Nov. 13 (Bloomberg) -- Japanese stocks fell, with the Nikkei 225 Stock Average capping its longest losing streak in seven months, as the yen strengthened against all its major peers, hurting the earnings outlook for exporters.
Canon Inc., a camera maker that gets almost a third of its sales in Europe, dropped 0.5 percent after the euro weakened as the currency bloc struggled to agree on Greek aid. Shimizu Corp. fell 5.4 percent to lead declines on the Nikkei 225 after the contractor cut its earnings forecast. Kyushu Electric Power Co. led utilities higher after Nomura Holdings Inc. raised its target price.
“The market does not like it when the yen strengthens,” said Masaru Hamasaki, Tokyo-based chief strategist at Toyota Asset Management Co., which manages the equivalent of $23 billion. “It’s as simple as that.”
The Nikkei 225 dropped 0.2 percent to 8,661.05 at the 3 p.m. close in Tokyo, falling for a seventh straight day and reversing early gains of as much as 0.5 percent after the yen strengthened. Volume on the Nikkei was more than 20 percent below the 30-day average. The broader Topix was little changed 722.56, with about four shares dropping for every three that gained.
The Topix has dropped 4.2 percent since Oct. 19 as 55 percent of the companies on the gauge that reported quarterly earnings missed analysts’ estimates, according to data on 273 corporate results. Shares on the measure traded at 0.9 times book value, compared with 2.1 for the Standard & Poor’s 500 Index and 1.5 for the Europe Stoxx 600 Index.
The yen appreciated to as high as 100.43 against the euro today in Tokyo, compared with 101.15 when the stock market opened. Against the dollar, Japan’s currency strengthened to 79.23 from 79.61. A stronger yen cuts overseas income at Japanese companies when converted into their home currency.
European finance ministers struggled to agree on Greek aid, curbing demand for the common currency and pushing the yen higher. Luxembourg’s Prime Minister Jean-Claude Juncker said European ministers will meet again on Nov. 20 to discuss Greece, putting off a decision on how to cover the nation’s need for additional financing of as much as 32.6 billion euros ($41 billion).
Canon fell 0.5 percent to 2,441 yen. Brother Industries Ltd., a maker of office equipment that gets more than 75 percent of its sales overseas, lost 1.3 percent to 683 yen, a seventh straight decrease.
Futures on the Standard & Poor’s 500 Index slid 0.6 percent today.

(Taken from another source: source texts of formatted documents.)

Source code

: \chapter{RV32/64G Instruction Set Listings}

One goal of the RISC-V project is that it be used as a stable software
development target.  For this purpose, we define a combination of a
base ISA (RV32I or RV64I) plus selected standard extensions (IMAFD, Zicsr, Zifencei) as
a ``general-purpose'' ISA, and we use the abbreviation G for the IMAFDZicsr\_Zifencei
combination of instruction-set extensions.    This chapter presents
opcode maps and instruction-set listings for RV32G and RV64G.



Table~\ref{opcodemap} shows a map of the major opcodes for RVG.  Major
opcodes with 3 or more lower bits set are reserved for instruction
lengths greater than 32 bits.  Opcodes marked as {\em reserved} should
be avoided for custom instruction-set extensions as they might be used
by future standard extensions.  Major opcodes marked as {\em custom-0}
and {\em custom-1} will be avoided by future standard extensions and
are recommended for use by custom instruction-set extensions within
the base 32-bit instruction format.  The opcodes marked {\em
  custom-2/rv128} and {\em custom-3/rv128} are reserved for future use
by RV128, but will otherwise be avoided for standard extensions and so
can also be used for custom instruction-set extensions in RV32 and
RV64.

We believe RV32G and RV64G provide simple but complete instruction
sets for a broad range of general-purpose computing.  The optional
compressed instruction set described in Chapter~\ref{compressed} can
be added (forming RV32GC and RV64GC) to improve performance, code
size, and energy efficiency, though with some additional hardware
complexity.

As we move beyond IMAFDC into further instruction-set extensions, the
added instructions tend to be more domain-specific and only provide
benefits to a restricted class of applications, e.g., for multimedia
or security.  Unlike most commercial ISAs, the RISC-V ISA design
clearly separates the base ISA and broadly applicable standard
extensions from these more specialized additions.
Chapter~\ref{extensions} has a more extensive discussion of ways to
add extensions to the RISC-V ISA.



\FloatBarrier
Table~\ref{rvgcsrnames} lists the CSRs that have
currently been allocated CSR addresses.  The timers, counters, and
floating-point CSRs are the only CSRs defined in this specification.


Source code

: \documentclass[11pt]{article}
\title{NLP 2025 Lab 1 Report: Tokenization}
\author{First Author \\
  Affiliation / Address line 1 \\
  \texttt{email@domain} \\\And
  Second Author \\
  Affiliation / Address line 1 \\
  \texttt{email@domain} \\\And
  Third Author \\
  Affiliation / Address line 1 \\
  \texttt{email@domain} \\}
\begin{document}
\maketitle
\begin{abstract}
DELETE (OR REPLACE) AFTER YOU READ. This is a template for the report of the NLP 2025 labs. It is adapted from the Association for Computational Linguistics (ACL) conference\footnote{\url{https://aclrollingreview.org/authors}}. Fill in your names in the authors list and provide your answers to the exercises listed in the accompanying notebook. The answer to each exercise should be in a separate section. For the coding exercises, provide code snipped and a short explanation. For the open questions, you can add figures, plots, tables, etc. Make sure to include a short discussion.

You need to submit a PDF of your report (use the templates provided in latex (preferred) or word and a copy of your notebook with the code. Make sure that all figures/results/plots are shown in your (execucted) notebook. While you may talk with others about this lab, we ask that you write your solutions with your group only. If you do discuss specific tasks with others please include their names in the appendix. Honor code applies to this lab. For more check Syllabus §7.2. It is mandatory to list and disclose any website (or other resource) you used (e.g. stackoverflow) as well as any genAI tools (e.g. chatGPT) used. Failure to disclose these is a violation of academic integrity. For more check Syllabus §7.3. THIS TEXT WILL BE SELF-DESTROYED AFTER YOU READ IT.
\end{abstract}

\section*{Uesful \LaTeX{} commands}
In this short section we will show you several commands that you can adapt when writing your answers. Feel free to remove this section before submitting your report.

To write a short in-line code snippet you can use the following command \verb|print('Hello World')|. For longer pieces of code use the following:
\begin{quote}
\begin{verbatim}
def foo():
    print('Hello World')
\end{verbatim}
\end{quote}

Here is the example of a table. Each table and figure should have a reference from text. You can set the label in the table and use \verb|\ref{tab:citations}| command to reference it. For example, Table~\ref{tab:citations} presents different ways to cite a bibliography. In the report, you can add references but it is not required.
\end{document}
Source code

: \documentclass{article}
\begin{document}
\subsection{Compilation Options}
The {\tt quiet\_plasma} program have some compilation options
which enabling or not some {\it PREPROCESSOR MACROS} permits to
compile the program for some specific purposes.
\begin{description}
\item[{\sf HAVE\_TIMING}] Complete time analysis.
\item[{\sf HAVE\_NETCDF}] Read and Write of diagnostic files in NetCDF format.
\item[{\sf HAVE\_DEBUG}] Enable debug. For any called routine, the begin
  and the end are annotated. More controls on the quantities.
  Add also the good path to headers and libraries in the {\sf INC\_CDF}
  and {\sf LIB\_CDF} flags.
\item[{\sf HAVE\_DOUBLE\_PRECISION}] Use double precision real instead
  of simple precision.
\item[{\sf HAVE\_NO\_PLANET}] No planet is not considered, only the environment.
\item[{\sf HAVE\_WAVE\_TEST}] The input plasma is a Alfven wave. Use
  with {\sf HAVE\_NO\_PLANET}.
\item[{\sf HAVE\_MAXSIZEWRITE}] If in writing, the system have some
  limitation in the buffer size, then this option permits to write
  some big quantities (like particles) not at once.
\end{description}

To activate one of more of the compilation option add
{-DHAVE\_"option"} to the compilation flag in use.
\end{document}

The S&P 500 closed yesterday little changed, failing to rebound from its biggest weekly retreat since June.
Shimizu sank 5.4 percent to 226 yen after slashing its full-year net-income forecast 45 percent to 5.5 billion yen ($69 million), citing domestic construction projects and unexpected costs. The company’s equity rating was cut to underperform from neutral by Credit Suisse Group AG.
Among companies that gained, Kyushu Electric jumped 5.3 percent to 655 yen after Nomura raised the stock price estimate on the utility to 640 yen from 560 yen. Kansai Electric Power Co. gained 3.3 percent to 632 yen after the Mainichi newspaper reported it may get about 300 billion yen in loans.